Plain-text document sources:

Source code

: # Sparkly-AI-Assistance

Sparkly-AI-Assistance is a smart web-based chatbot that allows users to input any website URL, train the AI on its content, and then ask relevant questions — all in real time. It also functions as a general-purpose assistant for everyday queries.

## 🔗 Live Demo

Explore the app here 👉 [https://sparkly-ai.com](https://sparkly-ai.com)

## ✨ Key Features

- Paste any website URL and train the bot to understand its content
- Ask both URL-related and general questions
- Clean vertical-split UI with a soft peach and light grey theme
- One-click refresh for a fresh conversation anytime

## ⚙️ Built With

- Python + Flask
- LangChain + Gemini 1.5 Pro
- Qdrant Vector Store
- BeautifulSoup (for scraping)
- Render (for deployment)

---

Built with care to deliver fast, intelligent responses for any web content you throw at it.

### DIRECTIONS
The required answer is each line of the entries containing the string "website".

### TASK ANSWER
Sparkly-AI-Assistance is a smart web-based chatbot that allows users to input any website URL, train the AI on its content, and then ask relevant questions — all in real time. It also functions as a general-purpose assistant for everyday queries.
- Paste any website URL and train the bot to understand its content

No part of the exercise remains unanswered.